Au Gabon, les statistiques de la pandémie du VIH/SIDA montrent que plus de 40 ans après la découverte du 1ercas de sida dans le monde, le combat est loin d’être gagné. La commémoration de la journée internationale de lutte contre le VIH/SIDA, ce 1er décembre donne l’occasion pour les acteurs engagés dans la lutte, de faire un point d’étape du chemin parcouru, mais surtout de plancher sur les actions à mener pour venir à bout de la maladie.
Au Gabon, c’est de manière conjointe que le Programme commun des Nations Unies pour le Sida (ONUSIDA), la Direction générale de la prévention du Sida (DGPS) et la coordination du Système des Nations Unies se mobilisent pour une sensibilisation sur la situation de l’épidémie du VIH au Gabon.
La pandémie de la Covid 19 n’a pas épargné les malades du Sida, mais la détermination des acteurs à booster cette pandémie ferme et les objectifs clairement définis : mettre fin aux inégalités, mettre fin au Sida, mettre fin aux pandémies.
Vent d’espoir
Mais selon Françoise Ndayishimiye, Directrice nationale de l’ONUSIDA au Gabon, avec un soutien approprié, le pays peut reprendre la trajectoire visant à éliminer le sida d’ici à 2030 (ONUSIDA). Elle marque également son optimiste dans le cadre de la lute contre cette pandémie. « Le Gabon pourra y arriver car le pays s’apprête à préparer son nouveau plan stratégique 2023-2027. L’ONUSIDA va accompagner ce processus et appellera la conjugaison des efforts de toutes les organisations coparraines à faire de même ; la nécessité de mettre en place un mécanisme de suivi de l’appel et des recommandations issus de ce sommet.», a-t-elle déclaré.
Car selon elle, le pays a des atouts et avance à petit pas mais surement dans sa réponse au VIH. Avec un soutien approprié, il peut reprendre la trajectoire visant à éliminer le sida d’ici à 2030, a-t-elle laissé entendre.

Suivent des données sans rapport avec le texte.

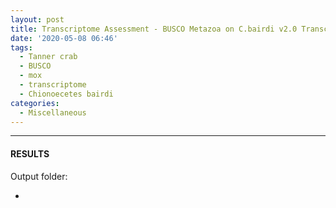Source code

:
 ```yaml
---
layout: post
title: Transcriptome Assessment - BUSCO Metazoa on C.bairdi v2.0 Transcriptome
date: '2020-05-08 06:46'
tags: 
  - Tanner crab
  - BUSCO
  - mox
  - transcriptome
  - Chionoecetes bairdi
categories: 
  - Miscellaneous
---
```




---

#### RESULTS

Output folder:

- []()

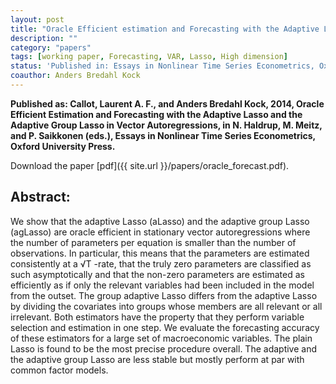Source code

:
 ```yaml
---
layout: post
title: "Oracle Efficient estimation and Forecasting with the Adaptive Lasso and the Adaptive Group Lasso in Vector Autoregressions."
description: ""
category: "papers"
tags: [working paper, Forecasting, VAR, Lasso, High dimension]
status: 'Published in: Essays in Nonlinear Time Series Econometrics, Oxford University Press.'
coauthor: Anders Bredahl Kock
---
```


**Published as: Callot, Laurent A. F., and Anders Bredahl Kock, 2014, Oracle Efficient Estimation and Forecasting with the Adaptive Lasso and the Adaptive Group Lasso in Vector Autoregressions, in N. Haldrup, M. Meitz, and P. Saikkonen (eds.), Essays in Nonlinear Time Series Econometrics, Oxford University Press.**

Download the paper [pdf]({{ site.url }}/papers/oracle_forecast.pdf).

## Abstract:
We show that the adaptive Lasso (aLasso) and the adaptive group Lasso (agLasso) are oracle efficient in stationary vector autoregressions where the number of parameters per equation is smaller than the number of observations. In particular, this means that the parameters are estimated consistently at a √T -rate, that the truly zero parameters are classified as such asymptotically and that the non-zero parameters are estimated as efficiently as if only the relevant variables had been included in the model from the outset. The group adaptive Lasso differs from the adaptive Lasso by dividing the covariates into groups whose members are all relevant or all irrelevant. Both estimators have the property that they perform variable selection and estimation in one step. We evaluate the forecasting accuracy of these estimators for a large set of macroeconomic variables. The plain Lasso is found to be the most precise procedure overall. The adaptive and the adaptive group Lasso are less stable but mostly perform at par with common factor models.
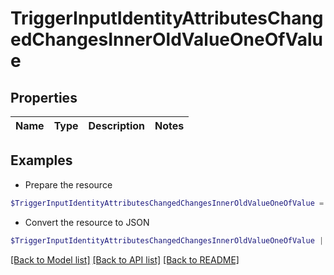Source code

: # TriggerInputIdentityAttributesChangedChangesInnerOldValueOneOfValue
## Properties

Name | Type | Description | Notes
------------ | ------------- | ------------- | -------------

## Examples

- Prepare the resource
```powershell
$TriggerInputIdentityAttributesChangedChangesInnerOldValueOneOfValue = Initialize-PSSailpointBetaTriggerInputIdentityAttributesChangedChangesInnerOldValueOneOfValue 
```

- Convert the resource to JSON
```powershell
$TriggerInputIdentityAttributesChangedChangesInnerOldValueOneOfValue | ConvertTo-JSON
```

[[Back to Model list]](../README.md#documentation-for-models) [[Back to API list]](../README.md#documentation-for-api-endpoints) [[Back to README]](../README.md)

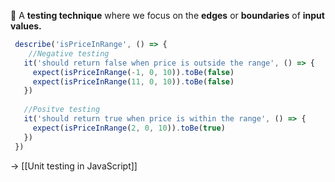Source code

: 📌 A **testing technique** where we focus on the **edges** or **boundaries** of  **input values.**

```js
 describe('isPriceInRange', () => {
	//Negative testing
   it('should return false when price is outside the range', () => {
     expect(isPriceInRange(-1, 0, 10)).toBe(false)
     expect(isPriceInRange(11, 0, 10)).toBe(false)
   })
   
   //Positve testing
   it('should return true when price is within the range', () => {
     expect(isPriceInRange(2, 0, 10)).toBe(true)
   })
 })
```

→ [[Unit testing in JavaScript]]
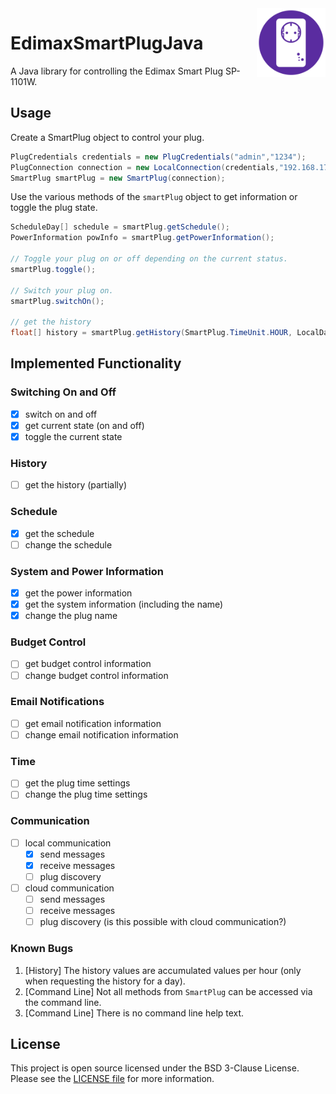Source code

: <img src="icon.png" align="right" height="110"/>

# EdimaxSmartPlugJava

A Java library for controlling the Edimax Smart Plug SP-1101W.

## Usage

Create a SmartPlug object to control your plug.

```java
PlugCredentials credentials = new PlugCredentials("admin","1234");
PlugConnection connection = new LocalConnection(credentials,"192.168.178.34");
SmartPlug smartPlug = new SmartPlug(connection);
```

Use the various methods of the `smartPlug` object to get information or toggle the plug state.

```java
ScheduleDay[] schedule = smartPlug.getSchedule();
PowerInformation powInfo = smartPlug.getPowerInformation();

// Toggle your plug on or off depending on the current status.
smartPlug.toggle();

// Switch your plug on.
smartPlug.switchOn();

// get the history
float[] history = smartPlug.getHistory(SmartPlug.TimeUnit.HOUR, LocalDateTime.now().minusHours(3), LocalDateTime.now().plusHours(1));
```

## Implemented Functionality

### Switching On and Off

- [x] switch on and off
- [x] get current state (on and off)
- [x] toggle the current state

### History

- [ ] get the history (partially)

### Schedule

- [x] get the schedule
- [ ] change the schedule

### System and Power Information

- [x] get the power information
- [x] get the system information (including the name)
- [x] change the plug name

### Budget Control

- [ ] get budget control information
- [ ] change budget control information

### Email Notifications

- [ ] get email notification information
- [ ] change email notification information

### Time

- [ ] get the plug time settings
- [ ] change the plug time settings

### Communication

- [ ] local communication
    - [x] send messages
    - [x] receive messages
    - [ ] plug discovery
- [ ] cloud communication
    - [ ] send messages
    - [ ] receive messages
    - [ ] plug discovery (is this possible with cloud communication?)

### Known Bugs

1. [History] The history values are accumulated values per hour (only when requesting the history for a day).
2. [Command Line] Not all methods from `SmartPlug` can be accessed via the command line.
3. [Command Line] There is no command line help text.

## License

This project is open source licensed under the BSD 3-Clause License. Please see the [LICENSE file](LICENSE.md) for more information.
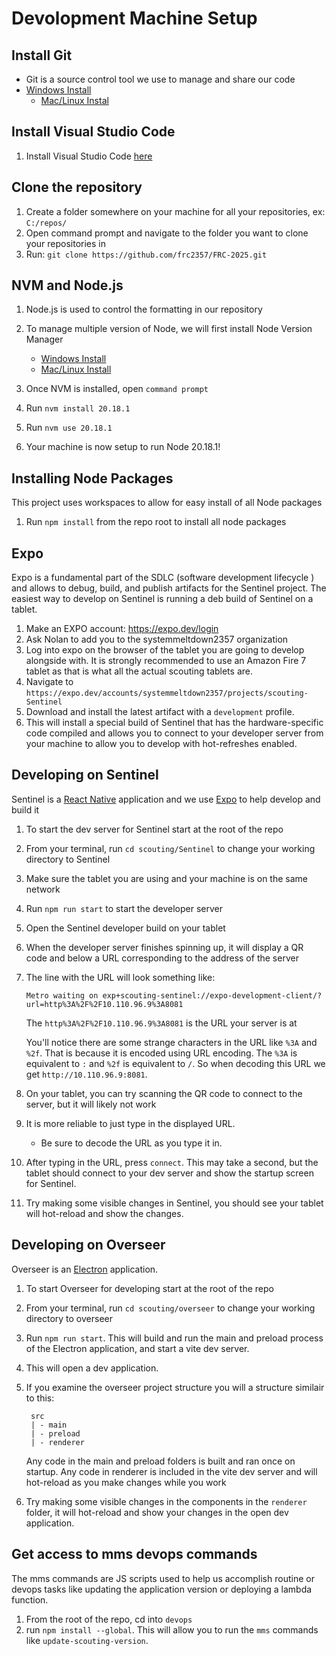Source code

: # Devolopment Machine Setup

## Install Git

- Git is a source control tool we use to manage and share our code
- [Windows Install](https://git-scm.com/downloads/win)
  - [Mac/Linux Instal](https://git-scm.com/book/en/v2/Getting-Started-Installing-Git)

## Install Visual Studio Code
1. Install Visual Studio Code [here](https://code.visualstudio.com/download)

## Clone the repository

1. Create a folder somewhere on your machine for all your repositories, ex: `C:/repos/`
2. Open command prompt and navigate to the folder you want to clone your repositories in
3. Run: `git clone https://github.com/frc2357/FRC-2025.git`

## NVM and Node.js

1. Node.js is used to control the formatting in our repository
2. To manage multiple version of Node, we will first install Node Version Manager

   - [Windows Install](https://github.com/coreybutler/nvm-windows/releases/latest)
   - [Mac/Linux Install](https://github.com/nvm-sh/nvm/releases/latest)

3. Once NVM is installed, open `command prompt`
4. Run `nvm install 20.18.1`
5. Run `nvm use 20.18.1`
6. Your machine is now setup to run Node 20.18.1!

## Installing Node Packages
This project uses workspaces to allow for easy install of all Node packages
1. Run `npm install` from the repo root to install all node packages 

## Expo
Expo is a fundamental part of the SDLC (software development lifecycle ) and allows to debug, build, and publish artifacts for the Sentinel project. The easiest way to develop on Sentinel is running a deb build of Sentinel on a tablet.

1. Make an EXPO account: https://expo.dev/login
2. Ask Nolan to add you to the systemmeltdown2357 organization
3. Log into expo on the browser of the tablet you are going to develop alongside with. It is strongly recommended to use an Amazon Fire 7 tablet as that is what all the actual scouting tablets are.
4. Navigate to `https://expo.dev/accounts/systemmeltdown2357/projects/scouting-Sentinel`
5. Download and install the latest artifact with a `development` profile. 
6. This will install a special build of Sentinel that has the hardware-specific code compiled and allows you to connect to your developer server from your machine to allow you to develop with hot-refreshes enabled.

## Developing on Sentinel
Sentinel is a [React Native](https://reactnative.dev/) application and we use [Expo](https://docs.expo.dev/get-started/introduction/) to help develop and build it

1. To start the dev server for Sentinel start at the root of the repo
2. From your terminal, run `cd scouting/Sentinel` to change your working directory to Sentinel
3. Make sure the tablet you are using and your machine is on the same network
3. Run `npm run start` to start the developer server
4. Open the Sentinel developer build on your tablet
5. When the developer server finishes spinning up, it will display a QR code and below a URL corresponding to the address of the server
6. The line with the URL will look something like:
   
    `Metro waiting on exp+scouting-sentinel://expo-development-client/?url=http%3A%2F%2F10.110.96.9%3A8081`
  
    The `http%3A%2F%2F10.110.96.9%3A8081` is the URL your server is at

    You'll notice there are some strange characters in the URL like `%3A` and `%2f`. That is because it is encoded using URL encoding. The `%3A` is equivalent to `:` and `%2f` is equivalent to `/`. So when decoding this URL we get `http://10.110.96.9:8081`. 

7. On your tablet, you can try scanning the QR code to connect to the server, but it will likely not work
8. It is more reliable to just type in the displayed URL.
    - Be sure to decode the URL as you type it in.
9. After typing in the URL, press `connect`. This may take a second, but the tablet should connect to your dev server and show the startup screen for Sentinel.
10. Try making some visible changes in Sentinel, you should see your tablet will hot-reload and show the changes.

## Developing on Overseer
Overseer is an [Electron](https://www.electronjs.org/) application.

1. To start Overseer for developing start at the root of the repo
2. From your terminal, run `cd scouting/overseer` to change your working directory to overseer
3. Run `npm run start`. This will build and run the main and preload process of the Electron application, and start a vite dev server. 
4. This will open a dev application.
5. If you examine the overseer project structure you will a structure similair to this:
    ```
     src
     | - main
     | - preload
     | - renderer
    ```
    Any code in the main and preload folders is   built and ran once on startup. Any code in  renderer is included in the vite dev server  and will hot-reload as you make changes  while you work
  
6. Try making some visible changes in the components in the `renderer` folder, it will hot-reload and show your changes in the open dev application. 


## Get access to mms devops commands
The mms commands are JS scripts used to help us accomplish routine or devops tasks like updating the application version or deploying a lambda function.

1. From the root of the repo, cd into `devops` 
2. run `npm install --global`. This will allow you to run the `mms` commands like `update-scouting-version`.
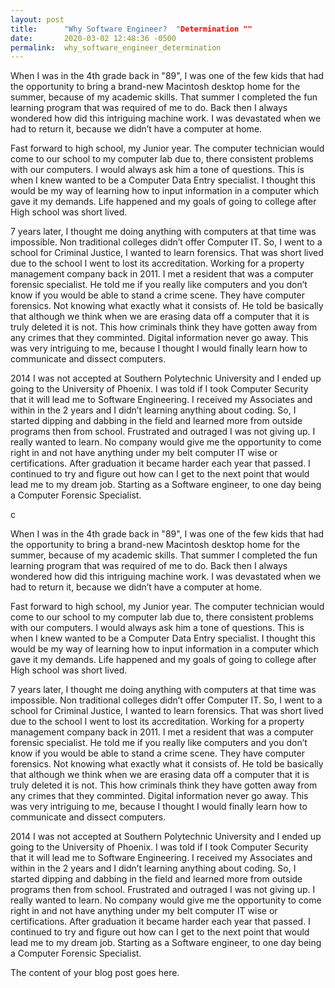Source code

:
 ```yaml
---
layout: post
title:      "Why Software Engineer?  "Determination ""
date:       2020-03-02 12:48:36 -0500
permalink:  why_software_engineer_determination
---
```



When I was in the 4th grade back in "89", I was one of the few kids that had the opportunity to bring a brand-new Macintosh desktop home for the summer, because of my academic skills. That summer I completed the fun learning program that was required of me to do. Back then I always wondered how did this intriguing machine work. I was devastated when we had to return it, because we didn’t have a computer at home.

Fast forward to high school, my Junior year. The computer technician would come to our school to my computer lab due to, there consistent problems with our computers. I would always ask him a tone of questions. This is when I knew wanted to be a Computer Data Entry specialist.  I thought this would be my way of learning how to input information in a computer which gave it my demands. Life happened and my goals of going to college after High school was short lived. 

7 years later, I thought me doing anything with computers at that time was impossible. Non traditional colleges didn’t   offer Computer IT. So, I went to a school for Criminal Justice, I wanted to learn forensics. That was short lived due to the school I went to lost its accreditation. Working for a property management company back in 2011. I met a resident that was a computer forensic specialist. He told me if you really like computers and you don’t know if you would be able to stand a crime scene. They have computer forensics. Not knowing what exactly what it consists of. He told be basically that although we think when we are erasing data off a computer that it is truly deleted it is not. This how criminals think they have gotten away from any crimes that they comminted. Digital information never go away. This was very intriguing to me, because I thought I would finally learn how to communicate and dissect computers.

2014 I was not accepted at Southern Polytechnic University and I ended up going to the University of Phoenix. I was told if I took Computer Security that it will lead me to Software Engineering. I received my Associates and within in the 2 years and I didn’t learning anything about coding. So, I started dipping and dabbing in the field and learned more from outside programs then from school. Frustrated and outraged I was not giving up. I really wanted to learn. No company would give me the opportunity to come right in and not have anything under my belt computer IT wise or certifications. After graduation it became harder each year that passed. I continued to try and figure out how can I get to the next point that would lead me to my dream job. Starting as a Software engineer, to one day being a Computer Forensic Specialist.



c

When I was in the 4th grade back in "89", I was one of the few kids that had the opportunity to bring a brand-new Macintosh desktop home for the summer, because of my academic skills. That summer I completed the fun learning program that was required of me to do. Back then I always wondered how did this intriguing machine work. I was devastated when we had to return it, because we didn’t have a computer at home.

Fast forward to high school, my Junior year. The computer technician would come to our school to my computer lab due to, there consistent problems with our computers. I would always ask him a tone of questions. This is when I knew wanted to be a Computer Data Entry specialist.  I thought this would be my way of learning how to input information in a computer which gave it my demands. Life happened and my goals of going to college after High school was short lived. 

7 years later, I thought me doing anything with computers at that time was impossible. Non traditional colleges didn’t   offer Computer IT. So, I went to a school for Criminal Justice, I wanted to learn forensics. That was short lived due to the school I went to lost its accreditation. Working for a property management company back in 2011. I met a resident that was a computer forensic specialist. He told me if you really like computers and you don’t know if you would be able to stand a crime scene. They have computer forensics. Not knowing what exactly what it consists of. He told be basically that although we think when we are erasing data off a computer that it is truly deleted it is not. This how criminals think they have gotten away from any crimes that they comminted. Digital information never go away. This was very intriguing to me, because I thought I would finally learn how to communicate and dissect computers.

2014 I was not accepted at Southern Polytechnic University and I ended up going to the University of Phoenix. I was told if I took Computer Security that it will lead me to Software Engineering. I received my Associates and within in the 2 years and I didn’t learning anything about coding. So, I started dipping and dabbing in the field and learned more from outside programs then from school. Frustrated and outraged I was not giving up. I really wanted to learn. No company would give me the opportunity to come right in and not have anything under my belt computer IT wise or certifications. After graduation it became harder each year that passed. I continued to try and figure out how can I get to the next point that would lead me to my dream job. Starting as a Software engineer, to one day being a Computer Forensic Specialist.

The content of your blog post goes here.
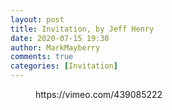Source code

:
```yaml
---
layout: post
title: Invitation, by Jeff Henry
date: 2020-07-15 19:30
author: MarkMayberry
comments: true
categories: [Invitation]
---
```

<!-- wp:core-embed/vimeo {"url":"https://vimeo.com/439085222","type":"video","providerNameSlug":"vimeo","className":"wp-embed-aspect-4-3 wp-has-aspect-ratio"} -->
<figure class="wp-block-embed-vimeo wp-block-embed is-type-video is-provider-vimeo wp-embed-aspect-4-3 wp-has-aspect-ratio"><div class="wp-block-embed__wrapper">
https://vimeo.com/439085222
</div></figure>
<!-- /wp:core-embed/vimeo -->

Avant d’évoquer les principaux atouts du pays.
En outre, l’accès au dépistage et aux traitements antirétroviraux (ARV), gratuit depuis 2005, s’est modernisé avec la généralisation de l’utilisation du Dolutégravir ; la décentralisation de la prise en charge ; et l’implication accrue de la société civile dans l’accompagnement des personnes vivant avec le VIH (PVVIH) sous traitement ARV. La législation a dépénalisé l’homosexualité pour favoriser leur accès aux services de prévention et de prise en charge. Les législations en faveur de l’égalité de l’homme et de la femme et contre les violences faites aux femmes sont des ajouts majeurs qui favoriseront l’environnement juridique et politique pour accélérer la réponse au VIH.
Optimisme prudent
Françoise Ndayishimiye marque toutefois un bémol dans sa vision. Selon elle, « Il reste cependant des progrès à faire dans le renforcement de la chaîne d’approvisionnement et de gestion des intrants en particulier des antirétroviraux pour éviter des ruptures de stock des intrants nécessaires pour les luttes contre le VIH et les autres endémies. En outre, il faudra investir des ressources conséquentes pour renforcer la prévention et prioriser davantage les populations clés et notamment les adolescents et les jeunes y compris ceux qui vivent avec le VIH : ils ont besoin d’être soutenus par des pairs, de recevoir une éducation sur la santé sexuelle et reproductive à l’école et en dehors, afin de leur garantir un avenir sans VIH ».
Pour y arriver, préconise-t-elle, une réponse multisectorielle est indispensable. « En tant que pays champion pour l’initiative Education Plus, le Gabon est le mieux placé pour accélérer des actions holistiques pour prévenir les nouvelles infections chez les jeunes et en particulier les jeunes filles », conclut-elle.